Area 51 and Reverse Engineering

The debris from the UFO crash site at Roswell was taken to a secret base and used in reverse engineering and the building of highly advanced technological aircraft.

In 1989 a physicist named Bob Lazar claimed that he worked at a secret base outside of Las Vegas, Nevada, where he had witnessed the reverse engineering of alien spacecraft and the testing of extremely advanced aircraft. The government officially denied the existence of the secret base, known as Area 51, but UFO investigators had long suspected that the installation, near Groom Dry Lake, was the site where a UFO that allegedly crashed near Roswell, New Mexico, in July 1947 was reverse-engineered to create such aircraft as the stealth bomber. For many years UFO buffs hid in the rugged terrain near the base and watched the night sky for the mysterious lights that they knew were engineered from an alien spacecraft.

The Groom Lake base, officially designated as the “Nellis Air Force Bombing and Gunnery Range” and located on the federally protected territory in Nye, Lincoln, and Clark Counties, covers an area equal to Rhode Island and Connecticut. It is in grid number 51 of the Nevada Test Site, thus, Area 51.

The base has not really been secret since the March 1993 issue of Popular Science brought the reconnaissance aircraft Aurora out of the black and revealed that the Mach-6 spy plane was developed at the closely guarded air force facility at Groom Lake. Built in 1954 as a place to test the secret U-2 spy plane that flew reconnaissance missions over the Soviet Union, the base was later redesigned to accommodate the A-12 and SR-71 manned spy aircraft and the D-21 spy drone.
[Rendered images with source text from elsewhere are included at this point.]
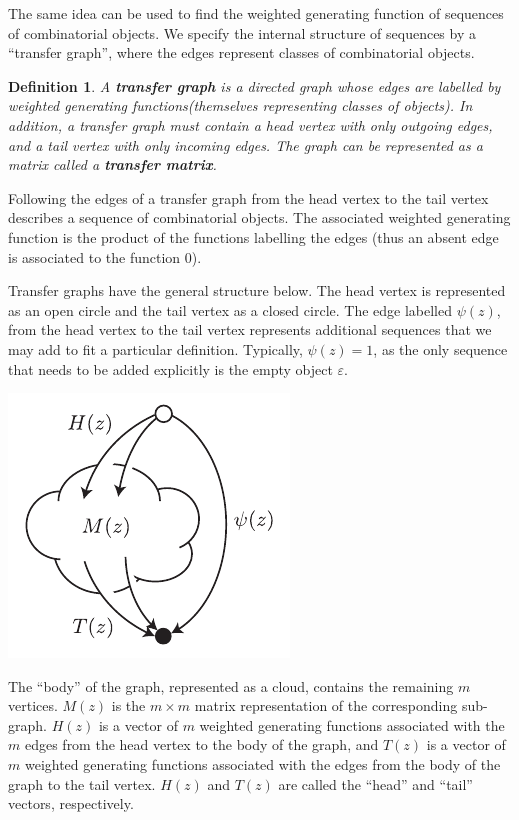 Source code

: \documentclass{article}
\newtheorem{definition}{Definition}
\newenvironment{inset}
{\vspace{0.5\baselineskip}\begin{center}}
{\end{center}\vspace{0.5\baselineskip}}
\begin{document}
The same idea can be used to find the weighted generating function of
sequences of combinatorial objects. We specify the internal structure of
sequences by a ``transfer graph'', where the edges represent classes of
combinatorial objects.

\begin{definition}
\label{def:transfermat}
A \textbf{transfer graph} is a directed graph whose edges are labelled by
weighted generating functions(themselves representing classes of objects).
In addition, a transfer graph must contain a head vertex with only
outgoing edges, and a tail vertex with only incoming edges. The graph can
be represented as a matrix called a \textbf{transfer matrix}.
\end{definition}

Following the edges of a transfer graph from the head vertex to the tail
vertex describes a sequence of combinatorial objects. The associated
weighted generating function is the product of the functions labelling the
edges (thus an absent edge is associated to the function $0$).

Transfer graphs have the general structure below. The head vertex is
represented as an open circle and the tail vertex as a closed circle. The
edge labelled $\psi(z)$, from the head vertex to the tail vertex
represents additional sequences that we may add to fit a particular
definition. Typically, $\psi(z) = 1$, as the only sequence that needs to
be added explicitly is the empty object
$\varepsilon$.

\begin{inset}
\includegraphics[scale=1.0]{cloud.pdf}
\end{inset}

The ``body'' of the graph, represented as a cloud, contains the remaining
$m$ vertices. $M(z)$ is the $m \times m$ matrix representation of the
corresponding sub-graph. $H(z)$ is a vector of $m$ weighted generating
functions associated with the $m$ edges from the head vertex to the body
of the graph, and $T(z)$ is a vector of $m$ weighted generating functions
associated with the edges from the body of the graph to the tail vertex.
$H(z)$ and $T(z)$ are called the ``head'' and ``tail'' vectors,
respectively.
\end{document}
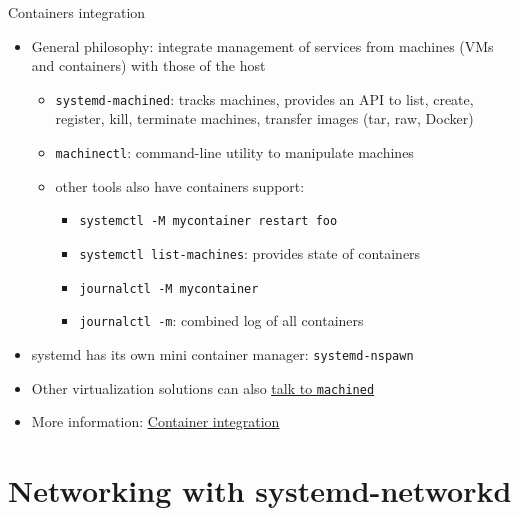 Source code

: \documentclass[11pt,final,usepdftitle=false]{beamer}
\begin{document}
\begin{frame}{Containers integration}
\begin{itemize}
	\item General philosophy: \alert{integrate management of services from machines (VMs and containers) with those of the host}
	\begin{itemize}
		\item \texttt{systemd-machined}: tracks machines, provides an API to list, create, register, kill, terminate machines, transfer images (tar, raw, Docker)
			\hbr
		\item \texttt{machinectl}: command-line utility to manipulate machines
			\hbr
		\item other tools also have containers support:
			\begin{itemize}
				\item \texttt{systemctl -M mycontainer restart foo}
				\item \texttt{systemctl list-machines}: provides state of containers
				\item \texttt{journalctl -M mycontainer}
				\item \texttt{journalctl -m}: combined log of all containers
			\end{itemize}
	\end{itemize}
\hbr
\item systemd has its own mini container manager: \texttt{systemd-nspawn}
\hbr
\item Other virtualization solutions can also \href{http://www.freedesktop.org/wiki/Software/systemd/machined/}{\ul{talk to \texttt{machined}}}
\hbr
\item More information: \href{http://0pointer.net/blog/systemd-for-administrators-part-xxi.html}{\ul{Container integration}}
\end{itemize}
\end{frame}

\section{Networking with systemd-networkd}
\end{document}
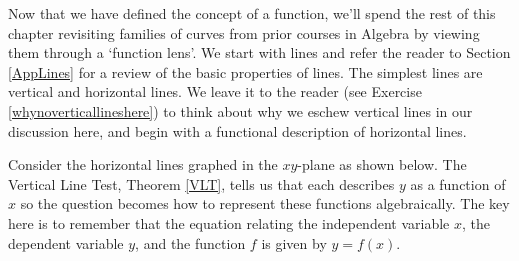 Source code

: \documentclass{ximera}
\begin{document}
	\author{Stitz-Zeager}
\begin{abstract}
\end{abstract}
\label{ConstantFunctions}


Now that we have defined the concept of a function, we'll spend the rest of this chapter revisiting families of curves from prior courses in Algebra by viewing them through a `function lens'.  We start with lines and refer the reader to Section \ref{AppLines} for a review of the basic properties of lines.  The simplest lines are vertical and horizontal lines.  We leave it to the reader (see Exercise \ref{whynoverticallineshere}) to think about why we eschew vertical lines in our discussion here, and begin with a functional description of horizontal lines.  

Consider the horizontal lines graphed in the $xy$-plane as shown below. The Vertical Line Test, Theorem \ref{VLT}, tells us that each describes $y$ as a function of $x$ so the question becomes how to represent these functions algebraically. The key here is to remember that the equation relating the independent variable $x$,  the dependent variable  $y$, and the function $f$ is given by $y = f(x)$.
\end{document}
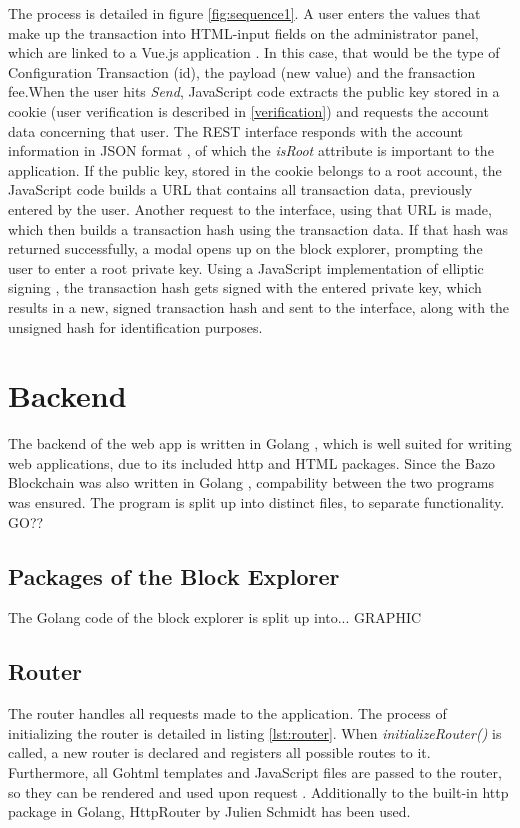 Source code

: The process is detailed in figure \ref{fig:sequence1}. A user enters the values that make up the transaction into HTML-input fields on the administrator panel, which are linked to a Vue.js application \cite{vue} . In this case, that would be the type of Configuration Transaction (id), the payload (new value) and the fransaction fee.When the user hits \emph{Send}, JavaScript code extracts the public key stored in a cookie \cite{cookies} (user verification is described in \ref{verification}) and requests the account data concerning that user. The REST interface responds with the account information in JSON format \cite{json} , of which the \emph{isRoot} attribute is important to the application. If the public key, stored in the cookie belongs to a root account, the JavaScript code builds a URL that contains all transaction data, previously entered by the user. Another request to the interface, using that URL is made, which then builds a transaction hash using the transaction data. If that hash was returned successfully, a modal opens up on the block explorer, prompting the user to enter a root private key. Using a JavaScript implementation of elliptic signing \cite{elliptic}, the transaction hash gets signed with the entered private key, which results in a new, signed transaction hash and sent to the interface, along with the unsigned hash for identification purposes.


\section{Backend}
The backend of the web app is written in Golang \cite{golang}, which is well suited for writing web applications, due to its included http \cite{httppackage}and HTML \cite{template} packages. Since the Bazo Blockchain was also written in Golang \cite{bazo}, compability between the two programs was ensured. The program is split up into distinct files, to separate functionality. GO??
\subsection{Packages of the Block Explorer}
The Golang code of the block explorer is split up into...
GRAPHIC
\subsection{Router}
The router handles all requests made to the application. The process of initializing the router is detailed in listing \ref{lst:router}. When \emph{initializeRouter()} is called, a new router is declared and registers all possible routes to it. Furthermore, all Gohtml templates and JavaScript files are passed to the router, so they can be rendered and used upon request \cite{httppackage}. 
Additionally to the built-in http package in Golang, HttpRouter by Julien Schmidt \cite{httprouter} has been used. 


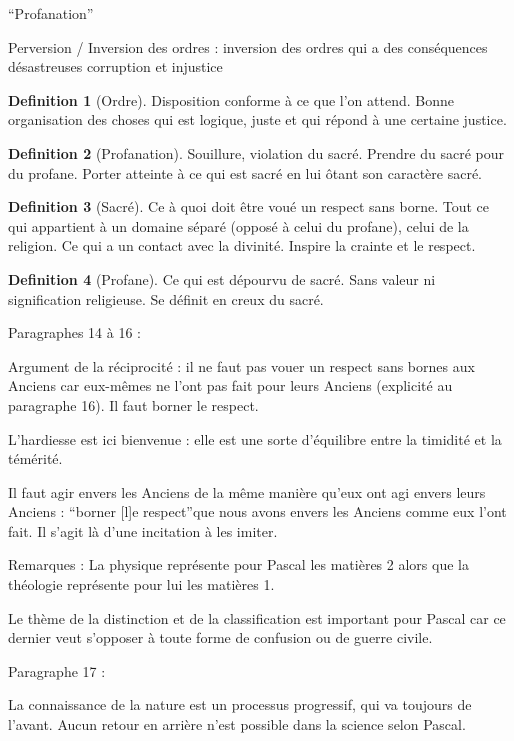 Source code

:\documentclass[french]{book}
\theoremstyle{definition}
\newtheorem*{dfn}{Definition}
\begin{document}
“Profanation”


Perversion / Inversion des ordres :
inversion des ordres qui a des conséquences désastreuses
corruption et injustice

\begin{dfn}[Ordre]
Disposition conforme à ce que l'on attend. Bonne organisation des choses qui est logique, juste et qui répond à une certaine justice.
\end{dfn}

\begin{dfn}[Profanation]
Souillure, violation du sacré. Prendre du sacré pour du profane. Porter atteinte à ce qui est sacré en lui ôtant son caractère sacré.
\end{dfn}

\begin{dfn}[Sacré]
Ce à quoi doit être voué un respect sans borne. Tout ce qui appartient à un domaine séparé (opposé à celui du profane), celui de la religion. Ce qui a un contact avec la divinité. Inspire la crainte et le respect.
\end{dfn}

\begin{dfn}[Profane]
Ce qui est dépourvu de sacré. Sans valeur ni signification religieuse. Se définit en creux du sacré.
\end{dfn}

Paragraphes 14 à 16 :

Argument de la réciprocité : il ne faut pas vouer un respect sans bornes aux Anciens car eux-mêmes ne l’ont pas fait pour leurs Anciens (explicité au paragraphe 16). Il faut borner le respect.

L’hardiesse est ici bienvenue : elle est une sorte d’équilibre entre la timidité et la témérité.

Il faut agir envers les Anciens de la même manière qu’eux ont agi envers leurs Anciens : “borner [l]e respect”que nous avons envers les Anciens comme eux l’ont fait. Il s’agit là d’une incitation à les imiter.

Remarques :
La physique représente pour Pascal les matières 2 alors que la théologie représente pour lui les matières 1.

Le thème de la distinction et de la classification est important pour Pascal car ce dernier veut s’opposer à toute forme de confusion ou de guerre civile.

Paragraphe 17 :

La connaissance de la nature est un processus progressif, qui va toujours de l’avant. Aucun retour en arrière n’est possible dans la science selon Pascal.
\end{document}

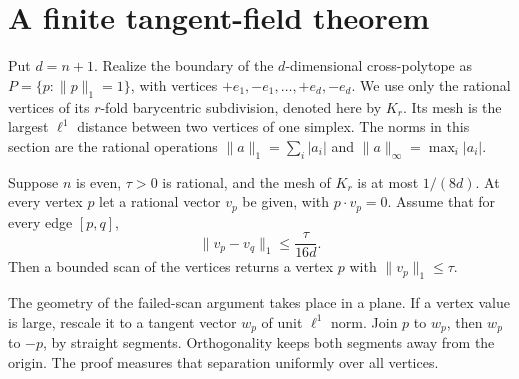 \section{A finite tangent-field theorem}\label{sec:table}

Put $d=n+1$. Realize the boundary of the $d$-dimensional
cross-polytope as $P=\{p:\|p\|_1=1\}$, with vertices
$+e_1,-e_1,\ldots,+e_d,-e_d$. We use only the rational vertices
of its $r$-fold barycentric subdivision, denoted here by $K_r$.
Its mesh is the largest $\ell^1$ distance between two vertices of one
simplex. The norms in this section are the rational operations
$\|a\|_1=\sum_i|a_i|$ and $\|a\|_\infty=\max_i|a_i|$.

\begin{theorem}\label{thm:finite-table}
Suppose $n$ is even, $\tau>0$ is rational, and the mesh of $K_r$ is
at most $1/(8d)$. At every vertex $p$ let a rational vector $v_p$
be given, with $p\cdot v_p=0$. Assume that for every edge $[p,q]$,
\[
             \|v_p-v_q\|_1\leq \frac{\tau}{16d}.
\]
Then a bounded scan of the vertices returns a vertex $p$ with
$\|v_p\|_1\leq\tau$.
\end{theorem}

The geometry of the failed-scan argument takes place in a plane. If a
vertex value is large, rescale it to a tangent vector $w_p$ of unit
$\ell^1$ norm. Join $p$ to $w_p$, then $w_p$ to $-p$, by straight
segments. Orthogonality keeps both segments away from the origin.
The proof measures that separation uniformly over all vertices.
\begin{center}
\end{center}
In his controversial book The Day after Roswell, Col. Philip J. Corso (U.S. Army, retired) claims that he was given “personal stewardship” of various extraterrestrial artifacts recovered from the crashed Roswell spacecraft of 1947. Corso states that he distributed the objects of alien technology to select government contractors and that despite official denials, the U.S. government has employed large numbers of scientists in secretly and ambitiously achieving reverse engineering from advanced alien technology. Among the results are fiber optics, light amplification devices, Kevlar (lightweight, heavily resistant material used in, among other things, body armor), and a large number of advances in laser weaponry.

Corso was on Gen. Douglas MacArthur’s intelligence staff following the Korean War, and he was later assigned to President Dwight Eisenhower’s Security Council, then to the Army Research and Development Department’s Foreign Technology Desk at the Pentagon. According to Corso, when he moved into the Foreign Technology Division, he was given a file cabinet of artifacts from the Roswell crash and instructed to begin working on a plan of action and recommendations for their use. His superiors were enthusiastic about the artifacts’ possible utility in building spaceships that would be impervious to radiation, cosmic activity, or gunfire.

One of Corso’s first file-cabinet discoveries was a paper-thin piece of metal about the size of a postcard. Somehow the metal’s atoms were aligned in such a way that government scientists all failed to back-engineer it. Next, according to Corso, the scientists moved on to an integrated circuit, the size of a microchip, that gave rise to the transistor.

In a government program called “Applied Engineering,” Corso and his staff would find people in industry who were working in a particular area of scientific research and would then supplement these research-and-development efforts by introducing some of the alien technology. In some instances, the government agency would even fund the work.

Although Corso’s claims remain controversial, they continue to keep alive the accusations that the government has hidden the truth about the alleged alien crash at Roswell from the public.